Benjamin, 20 ans aujourd'hui, a été recueilli lorsqu'il était plus jeune par Jocelyn, assistant familial. • © FTV - Clémence Rousseau
Un métier qui s’apprend
Dans la Somme, 482 familles d’accueil suivent près de 1 300 enfants. Les besoins, pourtant, ne cessent de croître. Le département veut en recruter cinquante de plus. "Toute personne qui a de l'empathie, du savoir-faire, de l'éducatif est le bienvenu. Il faut le vouloir, il faut le discuter en couple… On ne devient pas famille d'accueil par un claquement de doigts", rappelle Olivier Jardé, vice-président du conseil départemental de la Somme, en charge de la prévention, de la protection de l’enfance, de la famille et de la santé.

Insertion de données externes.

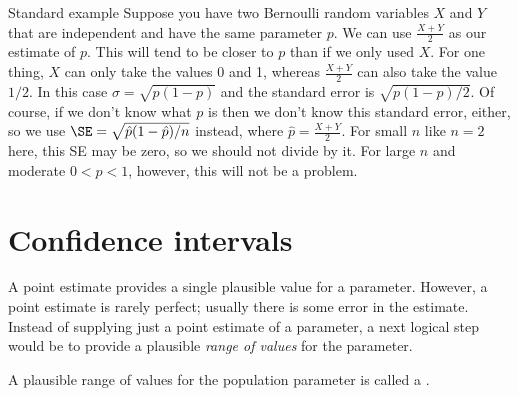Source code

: \begin{example}{Standard example}%
Suppose you have two Bernoulli random variables $X$ and $Y$ that are independent and have the same parameter $p$.
We can use $\frac{X+Y}2$ as our estimate of $p$. This will tend to be closer to $p$ than if we only used $X$. For one thing, $X$ can only take the values 0 and 1,
whereas $\frac{X+Y}2$ can also take the value $1/2$. In this case $\sigma=\sqrt{p(1-p)}$ and the standard error is $\sqrt{p(1-p)/2}$.
Of course, if we don't know what $p$ is then we don't know this standard error, either, so we use $\SE=\sqrt{\hat p(1-\hat p)/n}$ instead, where $\hat p =\frac{X+Y}2$.
For small $n$ like $n=2$ here, this SE may be zero, so we should not divide by it. For large $n$ and moderate $0<p<1$, however, this will not be a problem.
\end{example}





\section{Confidence intervals}
\label{confidenceIntervals}


A point estimate provides a single plausible value for a parameter. However, a point estimate is rarely perfect; usually there is some error in the estimate. Instead of supplying just a point estimate of a parameter, a next logical step would be to provide a plausible \emph{range of values} for the parameter.



A plausible range of values for the population parameter is called a .




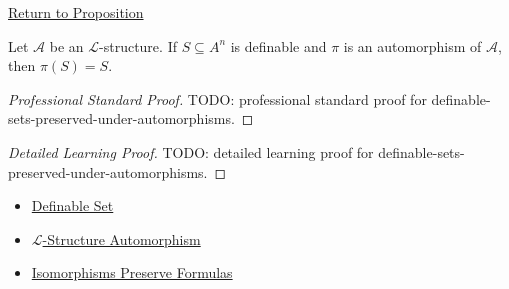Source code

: \newpage
{}
\label{prf:definable-sets-preserved-under-automorphisms}

\begin{remark*}[Return]
\hyperref[prop:definable-sets-preserved-under-automorphisms]{Return to Proposition}
\end{remark*}

\begin{proposition*}
Let $\mathcal{A}$ be an $\mathcal{L}$-structure. If
$S\subseteq A^n$ is definable and $\pi$ is an automorphism of $\mathcal{A}$,
then $\pi(S)=S$.
\end{proposition*}

\begin{proof}[Professional Standard Proof]
\LRAProofBodyStart
TODO: professional standard proof for definable-sets-preserved-under-automorphisms.
\end{proof}

\begin{proof}[Detailed Learning Proof]
\LRAProofBodyStart
TODO: detailed learning proof for definable-sets-preserved-under-automorphisms.
\end{proof}

\begin{remark*}
\end{remark*}

\begin{dependencies}
\begin{itemize}
  \item \hyperref[def:definable-set]{Definable Set}
  \item \hyperref[def:l-structure-automorphism]{$\mathcal{L}$-Structure Automorphism}
  \item \hyperref[prop:isomorphisms-preserve-formulas]{Isomorphisms Preserve Formulas}
\end{itemize}
\end{dependencies}

\clearpage
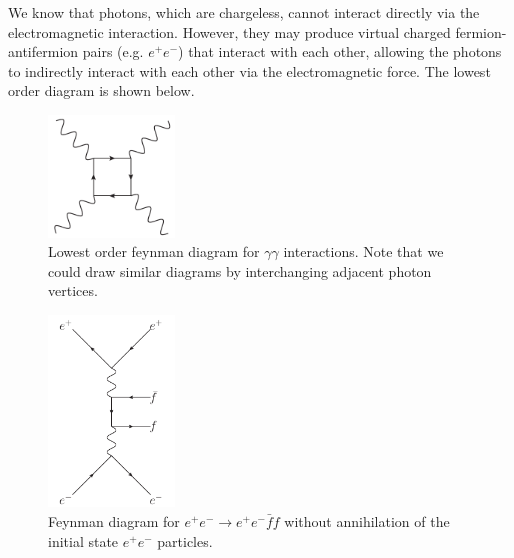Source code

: We know that photons, which are chargeless, cannot interact directly via the electromagnetic interaction.
However, they may produce virtual charged fermion-antifermion pairs (e.g. $e^{+}e^{-}$) that interact with each other, allowing the photons to indirectly interact with each other via the electromagnetic force.
The lowest order diagram is shown below.

\begin{figure}[H]
\begin{center}
\includegraphics[width=0.3\textwidth]{prob2/prob2.pdf}
\end{center}
\caption{Lowest order feynman diagram for $\gamma\gamma$ interactions. Note that we could draw similar diagrams by interchanging adjacent photon vertices.}
\label{fig:delbruck-diagram}
\end{figure}



\begin{figure}[H]
\begin{center}
\includegraphics[width=0.3\textwidth]{prob3/prob3_graph.pdf}
\end{center} 
\caption{Feynman diagram for $e^{+}e^{-} \rightarrow e^{+}e^{-}\bar{f}f$ without annihilation of the initial state $e^{+}e^{-}$ particles.}
\label{fig:prob3-fig}
\end{figure}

La formation a d’ailleurs été renforcée par un décret de 2025 pour obtenir un diplôme d'État : "Nous sommes passés à 100 heures de formation préalable, il était de 60 heures antérieurement. L'enfant arrive au domicile de l'assistant familial et il va rentrer ensuite en formation dite obligatoire qui, elle aussi, a évolué puisqu'elle est passée à 420 heures", explique Gérard Hurtekant, chef de service des assistants familiaux au Département de la Somme.
Les assistants familiaux touchent 3 920 euros bruts pour l’accueil de trois enfants. Mais dans les maisons, le quotidien ne ressemble pas à un travail classique. Chez Katia, la philosophie est simple : "Je me dis toujours que si je peux réparer ce que je peux réparer, tant mieux… Ils oublient, on voit, ils jouent. Je n'ai pas de plan précis, c'est un peu au feeling." Les enfants lui confient-elles parfois leur passé ? "Oui", dit-elle simplement.
Katia Desmeulemester, assistante familiale pendant les devoirs avec l'une des jeunes filles qu'elle accueille. • © FTV - Clémence Rousseau
Une jeune fille accueillie depuis huit ans résume son tiraillement : elle aime être ici, mais avoue : "je préfère être avec mes parents." Elle n’a de contact qu’avec sa mère, et si elle avait le choix, "ce serait tout de suite" qu’elle y retournerait.
Des foyers où l’on recolle les morceaux
Chez Katia, les grandes tablées rassemblent enfants biologiques et enfants de cœur. Elle garde une distance volontaire avec l’histoire passée de chacun : "Je ne veux pas porter de regard, je ne veux pas juger[…] J’occulte ce qui a pu se passer."
C’est comme si on avait du scotch et on pouvait réparer une feuille. Et ça serait le scotch, justement.
Alexandra, petite fille de la famille d'accueil
Muriel quant à elle, exprime son espoir intime : que les enfants accueillis repartent dans la vie sur des bases solides. "S’il vous plaît, je ne veux pas revoir vos enfants dans le système. Parce que ça voudra dire que vraiment, vraiment, j'ai loupé un truc."
Muriel Valade, assistante familiale, s'occupe de plusieurs enfants au sein de son foyer. • © FTV - Clémence Rousseau
Et de conclure sur ce métier hors du commun : "Oui, on a une paie… mais en vrai, je n’ai pas l'impression que je travaille. Je rentre chez moi et je m'occupe des gens qui sont dans ma maison… c'est juste une façon de vivre."